Search This Blog


Wednesday, 27 July 2016

Musings about librarianship: 8 surprising things I learnt about Google Scholar


8 surprising things I learnt about Google Scholar

Google Scholar is increasingly becoming a subject that an academic librarian cannot afford to be ignorant about.

Various surveys have shown usage of Google Scholar is rising among researchers, particularly beginning and intermediate level researchers.  Our own internal statistics such as link resolver statistics and views of Libguides on Google Scholar, tell a similar story. 
Of course, researchers including librarians have taken note of this and
there is intense interest in details about Google Scholar.

I noticed for example in April....

More recently there was also the release of a Google Scholar Digest  that is well worth reading.
Sadly Google Scholar is something I've argued that libraries don't have any competitive advantage in, because we are not paying customers, so Google does not owe us any answers, so learning about it is mostly trial and error.

Recently, I've been fortunate to be able to encounter and study Google Scholar from different angles at work including
a) Work on discovery services - lead me to study the differences and similarities of Google Scholar and Summon (also on systematic reviews). Also helping test and setting up the link resolver for Google Scholar.
b) Work on bibliometrics team  - lead me to study the strengths and
weakness of Google Scholar  and related services such as Google
Citations and Google Scholar Metrics vs Web of Science/Scopus as a
citation tool.
c) Most recently, I've was studying a little how entries in our
Institutional repositories were indexed and displayed in Google Scholar.
I would like to set out 8 points/features on Google Scholar that
surprised me when I learnt about them, I hope they are things you find
surprising or interesting as well.

1. Google does not include full text of articles but Google Scholar does

I always held the idea without considering it too deeply was that Google
had everything or mostly everything in Google Scholar but not

In the broad sense this is correct, search any journal article by title
and chances are you will see the same first entry going to the article
on the publisher site in both Google and Google Scholar.

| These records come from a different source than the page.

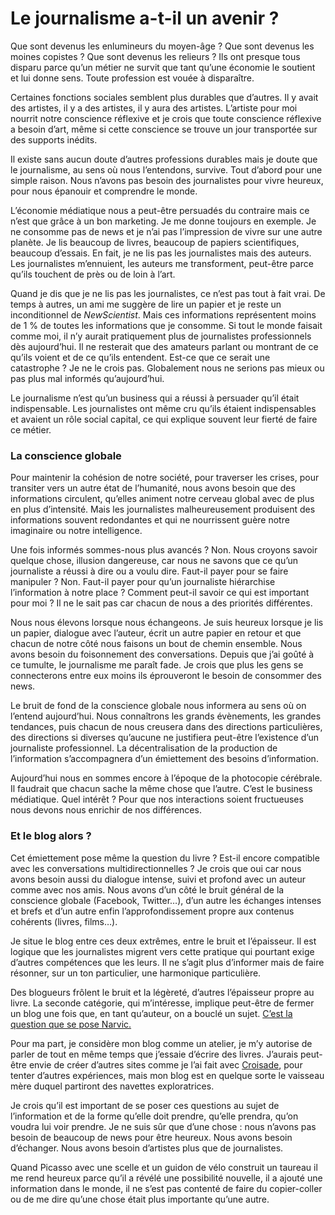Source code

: # Le journalisme a-t-il un avenir ?

Que sont devenus les enlumineurs du moyen-âge ? Que sont devenus les moines copistes ? Que sont devenus les relieurs ? Ils ont presque tous disparu parce qu’un métier ne survit que tant qu’une économie le soutient et lui donne sens. Toute profession est vouée à disparaître.<span id="more-6206"></span>

Certaines fonctions sociales semblent plus durables que d’autres. Il y avait des artistes, il y a des artistes, il y aura des artistes. L’artiste pour moi nourrit notre conscience réflexive et je crois que toute conscience réflexive a besoin d’art, même si cette conscience se trouve un jour transportée sur des supports inédits.

Il existe sans aucun doute d’autres professions durables mais je doute que le journalisme, au sens où nous l’entendons, survive. Tout d’abord pour une simple raison. Nous n’avons pas besoin des journalistes pour vivre heureux, pour nous épanouir et comprendre le monde.

L’économie médiatique nous a peut-être persuadés du contraire mais ce n’est que grâce à un bon marketing. Je me donne toujours en exemple. Je ne consomme pas de news et je n’ai pas l’impression de vivre sur une autre planète. Je lis beaucoup de livres, beaucoup de papiers scientifiques, beaucoup d’essais. En fait, je ne lis pas les journalistes mais des auteurs. Les journalistes m’ennuient, les auteurs me transforment, peut-être parce qu’ils touchent de près ou de loin à l’art.

Quand je dis que je ne lis pas les journalistes, ce n’est pas tout à fait vrai. De temps à autres, un ami me suggère de lire un papier et je reste un inconditionnel de *NewScientist*. Mais ces informations représentent moins de 1 % de toutes les informations que je consomme. Si tout le monde faisait comme moi, il n’y aurait pratiquement plus de journalistes professionnels dès aujourd’hui. Il ne resterait que des amateurs parlant ou montrant de ce qu’ils voient et de ce qu’ils entendent. Est-ce que ce serait une catastrophe ? Je ne le crois pas. Globalement nous ne serions pas mieux ou pas plus mal informés qu’aujourd’hui.

Le journalisme n’est qu’un business qui a réussi à persuader qu’il était indispensable. Les journalistes ont même cru qu’ils étaient indispensables et avaient un rôle social capital, ce qui explique souvent leur fierté de faire ce métier.

### La conscience globale

Pour maintenir la cohésion de notre société, pour traverser les crises, pour transiter vers un autre état de l’humanité, nous avons besoin que des informations circulent, qu’elles animent notre cerveau global avec de plus en plus d’intensité. Mais les journalistes malheureusement produisent des informations souvent redondantes et qui ne nourrissent guère notre imaginaire ou notre intelligence.

Une fois informés sommes-nous plus avancés ? Non. Nous croyons savoir quelque chose, illusion dangereuse, car nous ne savons que ce qu’un journaliste a réussi à dire ou a voulu dire. Faut-il payer pour se faire manipuler ? Non. Faut-il payer pour qu’un journaliste hiérarchise l’information à notre place ? Comment peut-il savoir ce qui est important pour moi ? Il ne le sait pas car chacun de nous a des priorités différentes.

Nous nous élevons lorsque nous échangeons. Je suis heureux lorsque je lis un papier, dialogue avec l’auteur, écrit un autre papier en retour et que chacun de notre côté nous faisons un bout de chemin ensemble. Nous avons besoin du foisonnement des conversations. Depuis que j’ai goûté à ce tumulte, le journalisme me paraît fade. Je crois que plus les gens se connecterons entre eux moins ils éprouveront le besoin de consommer des news.

Le bruit de fond de la conscience globale nous informera au sens où on l’entend aujourd’hui. Nous connaîtrons les grands évènements, les grandes tendances, puis chacun de nous creusera dans des directions particulières, des directions si diverses qu’aucune ne justifiera peut-être l’existence d’un journaliste professionnel. La décentralisation de la production de l’information s’accompagnera d’un émiettement des besoins d’information.

Aujourd’hui nous en sommes encore à l’époque de la photocopie cérébrale. Il faudrait que chacun sache la même chose que l’autre. C’est le business médiatique. Quel intérêt ? Pour que nos interactions soient fructueuses nous devons nous enrichir de nos différences.

### Et le blog alors ?

Cet émiettement pose même la question du livre ? Est-il encore compatible avec les conversations multidirectionnelles ? Je crois que oui car nous avons besoin aussi du dialogue intense, suivi et profond avec un auteur comme avec nos amis. Nous avons d’un côté le bruit général de la conscience globale (Facebook, Twitter…), d’un autre les échanges intenses et brefs et d’un autre enfin l’approfondissement propre aux contenus cohérents (livres, films…).

Je situe le blog entre ces deux extrêmes, entre le bruit et l’épaisseur. Il est logique que les journalistes migrent vers cette pratique qui pourtant exige d’autres compétences que les leurs. Il ne s’agit plus d’informer mais de faire résonner, sur un ton particulier, une harmonique particulière.

Des blogueurs frôlent le bruit et la légèreté, d’autres l’épaisseur propre au livre. La seconde catégorie, qui m’intéresse, implique peut-être de fermer un blog une fois que, en tant qu’auteur, on a bouclé un sujet. [C’est la question que se pose Narvic.](http://novovision.fr/?Avenir-du-journalisme-rompre-avec)

Pour ma part, je considère mon blog comme un atelier, je m’y autorise de parler de tout en même temps que j’essaie d’écrire des livres. J’aurais peut-être envie de créer d’autres sites comme je l’ai fait avec [Croisade](http://twiller.tcrouzet.com/), pour tenter d’autres expériences, mais mon blog est en quelque sorte le vaisseau mère duquel partiront des navettes exploratrices.

Je crois qu’il est important de se poser ces questions au sujet de l’information et de la forme qu’elle doit prendre, qu’elle prendra, qu’on voudra lui voir prendre. Je ne suis sûr que d’une chose : nous n’avons pas besoin de beaucoup de news pour être heureux. Nous avons besoin d’échanger. Nous avons besoin d’artistes plus que de journalistes.

Quand Picasso avec une scelle et un guidon de vélo construit un taureau il me rend heureux parce qu’il a révélé une possibilité nouvelle, il a ajouté une information dans le monde, il ne s’est pas contenté de faire du copier-coller ou de me dire qu’une chose était plus importante qu’une autre.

This also reflects the way we present Google Scholar to students. We
imply that Google Scholar is a scope limited version of Google, and we
say if you want to use a Google service, at least use Google Scholar,
which does not include non-scholarly entries like Wikipedia, blog
entries unlike in Google.

All this is correct, except the main difference between Google Scholar
and Google, is while both allow you to find articles if you search by
title, only Google Scholar includes full-text in the index.

Why this happens is that the bots from Google Scholar are given the
rights by publishers like Elsevier, Sage to index the full-text of
paywalled articles on publisher owned platform domains, while Google
bots can only get at whatever is public, basically title and abstracts.
(I am unsure if the bots harvesting for Google and Google Scholar are
actually different, but the final result is the same).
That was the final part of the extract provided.